MihaiValentin / lunr-languages

A collection of languages stemmers and stopwords for Lunr Javascript library
Other
431 stars 163 forks source link

trimmer #12

Closed arve0 closed 4 years ago

arve0 commented 9 years ago

When doing

idx.use(lunr.de)

lunr.trimmer is removed from the pipeline, making words including punctation and the like to enter the index. E.g., both "word." and "word" will enter the index.

Adding lunr.trimmer to the pipeline manually is not really a good solution, as lunr.trimmer uses \W to match non word characters (regexp unicode only supported as of ES6).

A solution could be to normalize characters like æøå -> aoa, like done here: https://github.com/cvan/lunr-unicode-normalizer/blob/master/lunr.unicodeNormalizer.js

Thoughts?

matiasgarciaisaia commented 7 years ago

I've made a sample page for this. Using Spanish, if you search for jubilación or jubilacion (wrongly-written version of the first one), lunr is giving different results - something that shouldn't really happen, lunr being a full-text search engine.

We've discussed a little bit about this in manastech/middleman-search#23 (that's were the example comes from), and I think this should be solved by lunr-languages rather than the user having to load lunr.unicodeNormalizer by itself.

If lunr-languages loads lunr.unicodeNormalizer or if it does a different thing, I'm not sure. But if I'm enabling spanish full-text search, I definitely want accented words to yield the exact same results than a non-accented version of the word.

I can totally try to fix lunr-languages if you give me some pointers about how to do it. It's just that I'm not sure where/how should I do it.

I'm pretty much sure @eemi wants to know about this issue.

drzraf commented 7 years ago

about handling accent, see https://github.com/fortnightlabs/snowball-js/issues/2

drzraf commented 7 years ago

and back to snowballstem/snowball#55

saawsan commented 5 years ago

Hi, any news about that issue?

I'm currently working on an offline & multi-language search client with pouchdb-quick-search and I face the same limitations.

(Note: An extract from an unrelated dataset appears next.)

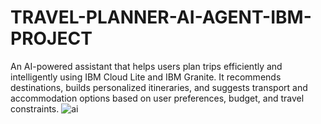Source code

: # TRAVEL-PLANNER-AI-AGENT-IBM-PROJECT
An AI-powered assistant that helps users plan trips efficiently and intelligently using IBM Cloud Lite and IBM Granite. It recommends destinations, builds personalized itineraries, and suggests transport and accommodation options based on user preferences, budget, and travel constraints.
![ai](https://github.com/user-attachments/assets/1fbbdac2-cb14-4936-b0e1-25bc26c7edc3)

But if I'm enabling spanish full-text search, I definitely want accented words to yield the exact same results than a non-accented version of the word.

I completely agree with @matiasgarciaisaia. Ignoring all diacritical mark (à, ñ, ç, é, ...) will highly improve the relevancy of the results.

Right now, the only workaround I can think of would be to strip all the diacritical mark before indexing the data.